What you will do:
Some lines in the listing hold the word "Section". Return each of them.
□ □ □
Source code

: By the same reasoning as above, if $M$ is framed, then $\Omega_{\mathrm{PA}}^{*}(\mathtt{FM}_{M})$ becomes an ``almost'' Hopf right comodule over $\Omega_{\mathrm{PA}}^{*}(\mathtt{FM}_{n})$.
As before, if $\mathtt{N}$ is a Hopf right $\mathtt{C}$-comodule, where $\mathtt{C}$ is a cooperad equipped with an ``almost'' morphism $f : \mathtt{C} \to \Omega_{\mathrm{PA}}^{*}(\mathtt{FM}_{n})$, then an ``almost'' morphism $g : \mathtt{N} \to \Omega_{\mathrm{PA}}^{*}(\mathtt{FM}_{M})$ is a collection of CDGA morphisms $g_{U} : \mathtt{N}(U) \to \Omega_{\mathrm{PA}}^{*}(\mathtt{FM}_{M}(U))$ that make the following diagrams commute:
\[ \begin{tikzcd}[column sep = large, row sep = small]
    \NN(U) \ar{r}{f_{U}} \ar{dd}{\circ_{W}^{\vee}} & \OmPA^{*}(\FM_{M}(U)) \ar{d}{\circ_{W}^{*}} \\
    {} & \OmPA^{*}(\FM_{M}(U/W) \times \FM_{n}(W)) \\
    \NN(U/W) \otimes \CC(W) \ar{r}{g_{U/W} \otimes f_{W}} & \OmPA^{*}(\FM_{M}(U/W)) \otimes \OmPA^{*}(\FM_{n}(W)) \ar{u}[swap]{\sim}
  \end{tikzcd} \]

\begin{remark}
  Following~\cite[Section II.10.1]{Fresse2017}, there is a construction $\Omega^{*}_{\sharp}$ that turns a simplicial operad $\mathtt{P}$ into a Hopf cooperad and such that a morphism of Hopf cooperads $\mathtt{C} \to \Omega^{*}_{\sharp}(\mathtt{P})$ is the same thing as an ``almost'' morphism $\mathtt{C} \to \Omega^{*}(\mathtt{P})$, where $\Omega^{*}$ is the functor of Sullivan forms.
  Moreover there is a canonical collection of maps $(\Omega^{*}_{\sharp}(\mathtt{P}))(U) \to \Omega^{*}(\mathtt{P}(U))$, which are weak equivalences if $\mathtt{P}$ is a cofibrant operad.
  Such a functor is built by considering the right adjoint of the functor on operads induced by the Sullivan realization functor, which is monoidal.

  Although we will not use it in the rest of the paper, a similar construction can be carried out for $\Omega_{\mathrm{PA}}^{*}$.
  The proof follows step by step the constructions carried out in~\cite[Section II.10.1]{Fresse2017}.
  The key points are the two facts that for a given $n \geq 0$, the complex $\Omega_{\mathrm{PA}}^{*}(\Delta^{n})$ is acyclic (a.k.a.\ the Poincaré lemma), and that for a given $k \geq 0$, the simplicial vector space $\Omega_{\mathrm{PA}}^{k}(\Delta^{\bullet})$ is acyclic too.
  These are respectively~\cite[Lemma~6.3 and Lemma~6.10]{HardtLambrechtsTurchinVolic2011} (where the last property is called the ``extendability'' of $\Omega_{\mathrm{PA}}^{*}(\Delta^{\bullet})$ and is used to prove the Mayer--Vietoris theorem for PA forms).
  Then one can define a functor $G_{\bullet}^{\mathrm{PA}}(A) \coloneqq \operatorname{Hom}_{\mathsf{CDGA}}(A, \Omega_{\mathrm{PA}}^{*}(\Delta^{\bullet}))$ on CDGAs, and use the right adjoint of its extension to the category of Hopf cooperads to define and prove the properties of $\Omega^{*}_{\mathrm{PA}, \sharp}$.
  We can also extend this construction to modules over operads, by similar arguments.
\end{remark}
□ □ □
Exercise output:
  Following~\cite[Section II.10.1]{Fresse2017}, there is a construction $\Omega^{*}_{\sharp}$ that turns a simplicial operad $\mathtt{P}$ into a Hopf cooperad and such that a morphism of Hopf cooperads $\mathtt{C} \to \Omega^{*}_{\sharp}(\mathtt{P})$ is the same thing as an ``almost'' morphism $\mathtt{C} \to \Omega^{*}(\mathtt{P})$, where $\Omega^{*}$ is the functor of Sullivan forms.
  The proof follows step by step the constructions carried out in~\cite[Section II.10.1]{Fresse2017}.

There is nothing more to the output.